プロ野球亭日乗BACK NUMBER
日本一となる真の強さを求めて――。
結実した原監督の“守りの野球”。
text by
鷲田康Yasushi Washida
photograph byNaoya Sanuki
posted2012/11/05 11:40
監督として自身3回目となる日本一となった原辰徳監督。長嶋茂雄、王貞治、藤田元司、鶴岡一人ら球史に残る監督の成績を越え、野村克也、広岡達朗、古葉竹識らと並ぶ歴代5位タイの記録となった。
「やられた!」と思った時に、長野の巧みなプレーが。
日本一を決めた試合。
巨人ファンの誰もが「やられた!」と一瞬、肝を冷やした場面があった。
同点で迎えた7回表2死満塁。打席に糸井を迎え、巨人がマウンドを左腕の高木京介にスイッチしたその2球目だった。高木京のストレートを糸井のバットが完璧に捕らえた。
ラインドライブのかかった痛烈なライナーが右翼を襲う。

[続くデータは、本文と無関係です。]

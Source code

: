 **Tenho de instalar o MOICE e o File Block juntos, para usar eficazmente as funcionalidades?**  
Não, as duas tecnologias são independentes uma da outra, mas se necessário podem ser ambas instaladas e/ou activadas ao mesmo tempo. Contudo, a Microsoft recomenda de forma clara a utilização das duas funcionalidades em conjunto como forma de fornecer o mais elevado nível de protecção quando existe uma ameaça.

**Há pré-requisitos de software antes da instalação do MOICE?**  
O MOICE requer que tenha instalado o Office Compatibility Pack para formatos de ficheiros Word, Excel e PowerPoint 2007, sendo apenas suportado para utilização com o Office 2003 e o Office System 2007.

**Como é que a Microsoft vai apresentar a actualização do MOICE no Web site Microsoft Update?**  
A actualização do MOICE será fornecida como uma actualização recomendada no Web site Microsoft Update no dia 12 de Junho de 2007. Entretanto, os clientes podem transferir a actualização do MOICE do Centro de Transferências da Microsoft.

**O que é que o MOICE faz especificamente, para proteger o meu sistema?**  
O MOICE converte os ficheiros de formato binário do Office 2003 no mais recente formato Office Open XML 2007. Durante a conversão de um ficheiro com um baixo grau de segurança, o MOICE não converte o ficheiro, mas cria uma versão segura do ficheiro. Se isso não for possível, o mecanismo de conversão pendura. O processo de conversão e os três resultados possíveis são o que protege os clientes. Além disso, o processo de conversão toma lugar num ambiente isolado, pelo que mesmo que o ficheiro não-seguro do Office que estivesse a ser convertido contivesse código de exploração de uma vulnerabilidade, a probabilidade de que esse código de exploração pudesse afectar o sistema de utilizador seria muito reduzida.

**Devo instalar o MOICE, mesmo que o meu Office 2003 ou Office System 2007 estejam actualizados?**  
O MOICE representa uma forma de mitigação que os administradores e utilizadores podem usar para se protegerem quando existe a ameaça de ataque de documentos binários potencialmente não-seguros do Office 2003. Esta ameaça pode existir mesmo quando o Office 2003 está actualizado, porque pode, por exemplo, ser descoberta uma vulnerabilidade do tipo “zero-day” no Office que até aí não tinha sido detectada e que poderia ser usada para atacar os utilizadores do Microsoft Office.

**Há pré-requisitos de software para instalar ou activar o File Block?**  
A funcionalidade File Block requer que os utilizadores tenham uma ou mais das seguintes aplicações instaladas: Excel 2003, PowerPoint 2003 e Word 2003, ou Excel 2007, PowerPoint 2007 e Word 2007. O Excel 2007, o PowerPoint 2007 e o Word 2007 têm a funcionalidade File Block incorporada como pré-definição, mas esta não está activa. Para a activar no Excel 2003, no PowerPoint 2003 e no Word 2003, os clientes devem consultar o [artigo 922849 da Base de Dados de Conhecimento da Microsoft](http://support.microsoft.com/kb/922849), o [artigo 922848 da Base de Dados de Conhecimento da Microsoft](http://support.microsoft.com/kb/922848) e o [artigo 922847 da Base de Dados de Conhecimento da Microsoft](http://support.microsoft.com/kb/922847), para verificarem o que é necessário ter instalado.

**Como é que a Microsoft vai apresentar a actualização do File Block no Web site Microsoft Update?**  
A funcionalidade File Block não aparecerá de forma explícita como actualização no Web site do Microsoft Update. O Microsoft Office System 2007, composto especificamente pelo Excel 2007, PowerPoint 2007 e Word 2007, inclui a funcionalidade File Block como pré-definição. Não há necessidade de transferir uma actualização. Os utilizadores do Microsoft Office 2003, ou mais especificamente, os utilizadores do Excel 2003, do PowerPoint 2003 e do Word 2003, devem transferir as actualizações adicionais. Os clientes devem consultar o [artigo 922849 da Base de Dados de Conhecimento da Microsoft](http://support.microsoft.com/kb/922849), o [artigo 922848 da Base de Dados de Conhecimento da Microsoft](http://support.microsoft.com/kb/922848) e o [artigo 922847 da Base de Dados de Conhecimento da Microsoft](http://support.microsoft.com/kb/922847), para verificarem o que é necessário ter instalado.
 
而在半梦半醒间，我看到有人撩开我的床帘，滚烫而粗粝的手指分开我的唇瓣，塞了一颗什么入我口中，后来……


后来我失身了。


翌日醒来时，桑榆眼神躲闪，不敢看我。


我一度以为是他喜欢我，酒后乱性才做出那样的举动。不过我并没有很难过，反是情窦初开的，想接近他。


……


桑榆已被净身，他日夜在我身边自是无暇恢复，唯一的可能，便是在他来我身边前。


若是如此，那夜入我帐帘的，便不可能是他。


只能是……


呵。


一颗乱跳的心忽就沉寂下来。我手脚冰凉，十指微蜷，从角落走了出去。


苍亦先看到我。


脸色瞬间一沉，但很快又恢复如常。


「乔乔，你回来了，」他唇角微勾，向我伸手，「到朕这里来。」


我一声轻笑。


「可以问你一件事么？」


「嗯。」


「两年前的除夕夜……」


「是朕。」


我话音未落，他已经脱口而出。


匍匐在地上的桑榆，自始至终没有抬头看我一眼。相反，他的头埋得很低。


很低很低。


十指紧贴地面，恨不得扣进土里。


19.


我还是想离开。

だが、次の瞬間、ボールは長野のグラブにすっぽりと収まっていたのだ。
スポーツ報知の評論で、達川さんは長野の守備についてもこう指摘していた。
「状況を考えれば前に出てもおかしくない場面だ。だが、長野はワンボールというカウントを見て、フェンス際に下がっている。糸井という打者の心理を読み切り、思いきり振ってくるという冷静な判断があった」
同時に8回表2死一塁で杉谷拳士の打球を処理した際の守備位置の変更も指摘し、これも適切な「準備」のたまものと評価した。
入団当時の長野は、足も速く肩も強いが、守備での凡ミスが多いと指摘される選手だった。しかし今は打つだけではなく守備力にも定評のある好選手へと成長して、その守りでも日本一に貢献した。
原が掲げる「守りの野球」が結実し、3年ぶりのリーグ優勝と日本一への道を切り開いたわけである。